== Task details ==
For the data below, retype word for word the lines from the one containing "at hævde Personlighedens" through the one containing "The first five"; drop the pictures.

== Extracted records ==
++++++++++

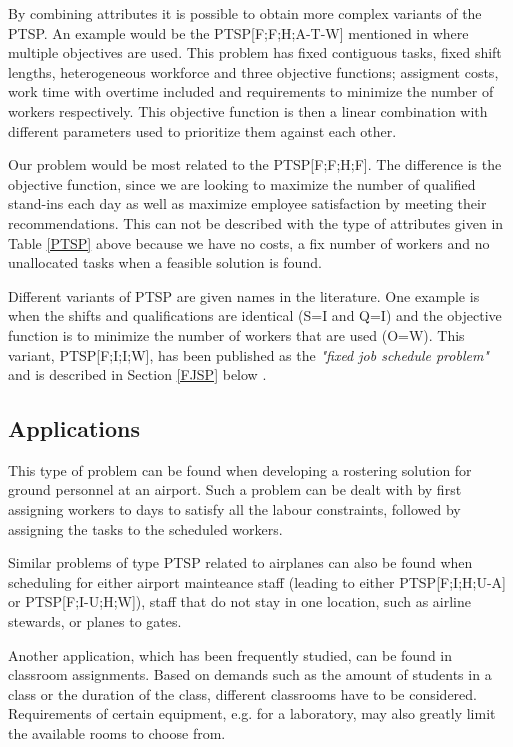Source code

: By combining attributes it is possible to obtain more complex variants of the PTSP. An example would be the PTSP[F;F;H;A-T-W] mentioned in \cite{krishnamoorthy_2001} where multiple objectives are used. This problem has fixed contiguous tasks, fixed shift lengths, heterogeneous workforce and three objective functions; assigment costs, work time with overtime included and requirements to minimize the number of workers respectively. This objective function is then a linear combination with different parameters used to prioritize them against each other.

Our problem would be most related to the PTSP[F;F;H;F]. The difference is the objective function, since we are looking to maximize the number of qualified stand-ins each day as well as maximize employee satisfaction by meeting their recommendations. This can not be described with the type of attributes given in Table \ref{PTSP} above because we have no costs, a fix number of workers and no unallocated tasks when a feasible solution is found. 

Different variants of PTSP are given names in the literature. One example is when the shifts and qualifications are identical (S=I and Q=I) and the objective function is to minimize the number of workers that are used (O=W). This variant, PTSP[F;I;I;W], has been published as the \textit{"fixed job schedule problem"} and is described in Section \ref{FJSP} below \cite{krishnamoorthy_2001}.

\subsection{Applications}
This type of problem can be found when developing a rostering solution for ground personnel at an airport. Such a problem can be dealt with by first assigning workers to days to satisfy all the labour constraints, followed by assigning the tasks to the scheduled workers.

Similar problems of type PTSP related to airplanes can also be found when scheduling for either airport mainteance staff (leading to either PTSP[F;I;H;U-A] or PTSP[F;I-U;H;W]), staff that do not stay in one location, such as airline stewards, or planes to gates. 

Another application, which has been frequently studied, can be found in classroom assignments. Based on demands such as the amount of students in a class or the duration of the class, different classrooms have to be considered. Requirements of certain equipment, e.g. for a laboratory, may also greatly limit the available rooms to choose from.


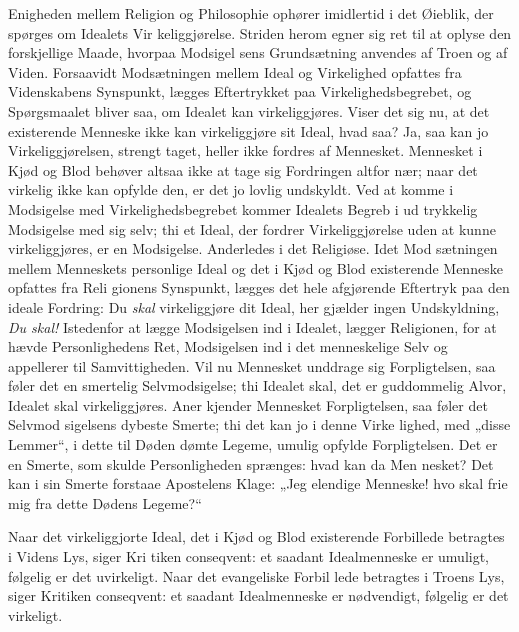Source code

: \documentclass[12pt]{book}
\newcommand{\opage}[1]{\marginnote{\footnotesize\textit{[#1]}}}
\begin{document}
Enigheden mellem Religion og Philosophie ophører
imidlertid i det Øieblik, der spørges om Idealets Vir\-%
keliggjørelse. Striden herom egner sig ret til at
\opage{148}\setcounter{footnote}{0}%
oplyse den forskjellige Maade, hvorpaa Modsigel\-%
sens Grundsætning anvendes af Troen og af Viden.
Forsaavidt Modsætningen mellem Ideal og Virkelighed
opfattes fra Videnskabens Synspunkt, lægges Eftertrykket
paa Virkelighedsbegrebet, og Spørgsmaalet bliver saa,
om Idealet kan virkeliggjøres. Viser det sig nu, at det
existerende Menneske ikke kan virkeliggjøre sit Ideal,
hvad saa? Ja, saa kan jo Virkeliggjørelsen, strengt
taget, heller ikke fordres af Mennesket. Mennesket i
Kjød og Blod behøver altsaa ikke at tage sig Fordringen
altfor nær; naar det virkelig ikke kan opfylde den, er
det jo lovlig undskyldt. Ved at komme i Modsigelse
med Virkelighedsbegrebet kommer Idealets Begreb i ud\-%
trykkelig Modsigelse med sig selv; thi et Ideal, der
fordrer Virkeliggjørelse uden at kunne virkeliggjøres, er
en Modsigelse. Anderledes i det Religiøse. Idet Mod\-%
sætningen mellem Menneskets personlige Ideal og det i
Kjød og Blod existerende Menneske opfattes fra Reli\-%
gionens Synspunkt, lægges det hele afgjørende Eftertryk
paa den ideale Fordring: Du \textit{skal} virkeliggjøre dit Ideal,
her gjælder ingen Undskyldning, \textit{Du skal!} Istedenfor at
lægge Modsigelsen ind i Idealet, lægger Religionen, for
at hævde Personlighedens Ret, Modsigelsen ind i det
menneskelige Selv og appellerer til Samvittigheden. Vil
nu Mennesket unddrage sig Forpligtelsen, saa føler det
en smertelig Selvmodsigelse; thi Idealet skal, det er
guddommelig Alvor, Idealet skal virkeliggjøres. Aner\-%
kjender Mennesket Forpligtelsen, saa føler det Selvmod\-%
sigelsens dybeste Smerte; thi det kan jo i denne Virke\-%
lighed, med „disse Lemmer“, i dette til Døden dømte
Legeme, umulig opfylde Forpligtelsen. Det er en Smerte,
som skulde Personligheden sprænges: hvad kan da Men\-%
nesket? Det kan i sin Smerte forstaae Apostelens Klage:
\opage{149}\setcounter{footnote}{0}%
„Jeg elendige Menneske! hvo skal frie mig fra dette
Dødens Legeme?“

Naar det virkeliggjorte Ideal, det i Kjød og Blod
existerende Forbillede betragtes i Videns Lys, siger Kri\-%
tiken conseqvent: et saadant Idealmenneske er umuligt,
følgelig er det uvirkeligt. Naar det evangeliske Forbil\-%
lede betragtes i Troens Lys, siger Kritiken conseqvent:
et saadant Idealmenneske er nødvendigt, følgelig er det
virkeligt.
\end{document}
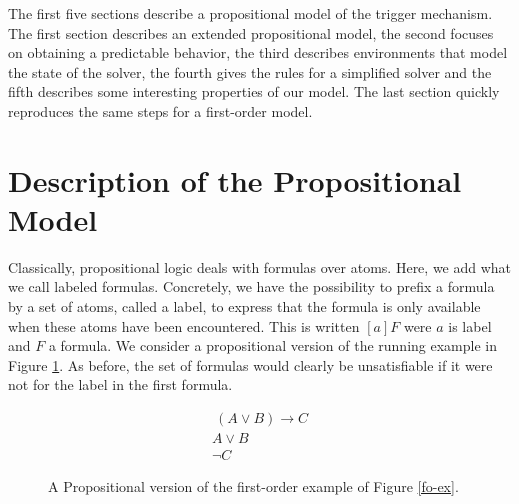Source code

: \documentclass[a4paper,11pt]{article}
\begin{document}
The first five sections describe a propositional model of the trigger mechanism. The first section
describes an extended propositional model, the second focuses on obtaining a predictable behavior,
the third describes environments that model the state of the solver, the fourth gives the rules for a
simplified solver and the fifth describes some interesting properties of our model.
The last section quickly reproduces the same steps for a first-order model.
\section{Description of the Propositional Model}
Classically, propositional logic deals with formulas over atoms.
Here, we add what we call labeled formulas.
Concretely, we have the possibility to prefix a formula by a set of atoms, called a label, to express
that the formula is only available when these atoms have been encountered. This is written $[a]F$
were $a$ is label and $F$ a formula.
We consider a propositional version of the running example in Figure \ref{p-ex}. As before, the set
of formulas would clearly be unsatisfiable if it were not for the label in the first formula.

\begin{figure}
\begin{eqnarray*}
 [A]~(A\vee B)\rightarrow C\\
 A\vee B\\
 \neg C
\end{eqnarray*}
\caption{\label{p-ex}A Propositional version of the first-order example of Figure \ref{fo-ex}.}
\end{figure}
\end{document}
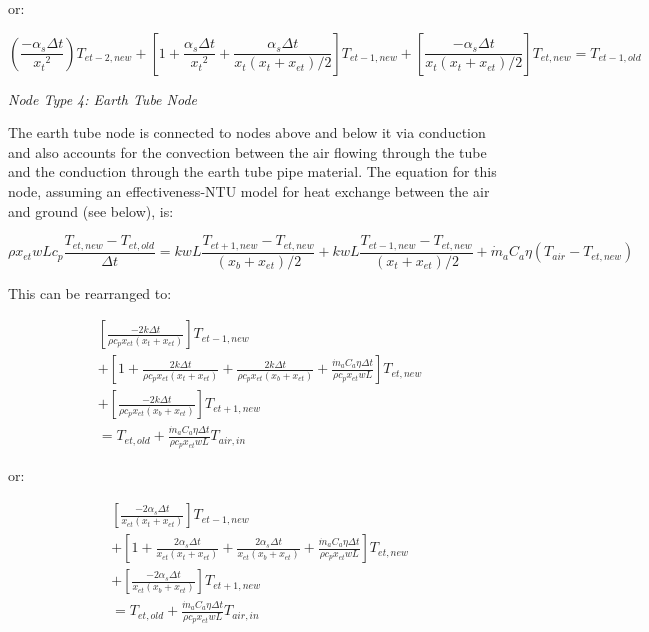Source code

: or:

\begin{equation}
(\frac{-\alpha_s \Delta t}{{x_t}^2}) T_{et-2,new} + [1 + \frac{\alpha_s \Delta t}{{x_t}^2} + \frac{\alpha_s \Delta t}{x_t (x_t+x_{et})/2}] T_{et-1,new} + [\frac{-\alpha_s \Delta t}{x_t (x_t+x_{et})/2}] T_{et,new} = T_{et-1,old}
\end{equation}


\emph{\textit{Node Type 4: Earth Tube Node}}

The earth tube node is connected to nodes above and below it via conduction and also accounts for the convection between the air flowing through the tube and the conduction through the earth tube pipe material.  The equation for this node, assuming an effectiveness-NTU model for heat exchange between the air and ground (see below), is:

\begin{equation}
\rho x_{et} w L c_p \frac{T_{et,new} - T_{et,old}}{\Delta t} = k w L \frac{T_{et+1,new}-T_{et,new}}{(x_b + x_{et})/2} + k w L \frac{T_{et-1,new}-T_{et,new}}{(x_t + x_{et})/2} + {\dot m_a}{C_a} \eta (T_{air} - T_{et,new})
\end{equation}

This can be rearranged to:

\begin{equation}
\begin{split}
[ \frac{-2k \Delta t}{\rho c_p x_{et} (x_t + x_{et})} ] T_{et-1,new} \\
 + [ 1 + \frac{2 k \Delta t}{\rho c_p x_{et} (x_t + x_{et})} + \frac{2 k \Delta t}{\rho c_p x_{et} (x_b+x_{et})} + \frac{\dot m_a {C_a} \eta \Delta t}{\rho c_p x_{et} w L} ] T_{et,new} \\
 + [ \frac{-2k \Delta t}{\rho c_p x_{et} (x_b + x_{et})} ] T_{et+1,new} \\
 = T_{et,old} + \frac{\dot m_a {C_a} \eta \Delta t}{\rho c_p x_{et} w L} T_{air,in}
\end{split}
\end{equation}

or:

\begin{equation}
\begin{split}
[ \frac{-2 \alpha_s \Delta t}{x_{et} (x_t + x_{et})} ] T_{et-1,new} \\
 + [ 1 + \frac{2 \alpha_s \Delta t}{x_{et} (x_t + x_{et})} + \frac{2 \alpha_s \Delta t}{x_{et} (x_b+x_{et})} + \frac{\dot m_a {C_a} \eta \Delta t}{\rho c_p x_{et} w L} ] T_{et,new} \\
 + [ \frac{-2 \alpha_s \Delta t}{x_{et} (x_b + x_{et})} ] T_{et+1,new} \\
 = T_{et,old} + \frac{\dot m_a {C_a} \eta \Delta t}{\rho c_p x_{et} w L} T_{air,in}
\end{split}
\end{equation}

++++++++++

== Output for this exercise ==
at hævde Personlighedens Ret, Modsigelsen ind i det
menneskelige Selv og appellerer til Samvittigheden. Vil
nu Mennesket unddrage sig Forpligtelsen, saa føler det
en smertelig Selvmodsigelse; thi Idealet skal, det er
guddommelig Alvor, Idealet skal virkeliggjøres. Aner\-%
kjender Mennesket Forpligtelsen, saa føler det Selvmod\-%
sigelsens dybeste Smerte; thi det kan jo i denne Virke\-%
lighed, med „disse Lemmer“, i dette til Døden dømte
Legeme, umulig opfylde Forpligtelsen. Det er en Smerte,
som skulde Personligheden sprænges: hvad kan da Men\-%
nesket? Det kan i sin Smerte forstaae Apostelens Klage:
\opage{149}\setcounter{footnote}{0}%
„Jeg elendige Menneske! hvo skal frie mig fra dette
Dødens Legeme?“

Naar det virkeliggjorte Ideal, det i Kjød og Blod
existerende Forbillede betragtes i Videns Lys, siger Kri\-%
tiken conseqvent: et saadant Idealmenneske er umuligt,
følgelig er det uvirkeligt. Naar det evangeliske Forbil\-%
lede betragtes i Troens Lys, siger Kritiken conseqvent:
et saadant Idealmenneske er nødvendigt, følgelig er det
virkeligt.
\end{document}
Source code

: \documentclass[a4paper,11pt]{article}
\begin{document}
The first five sections describe a propositional model of the trigger mechanism. The first section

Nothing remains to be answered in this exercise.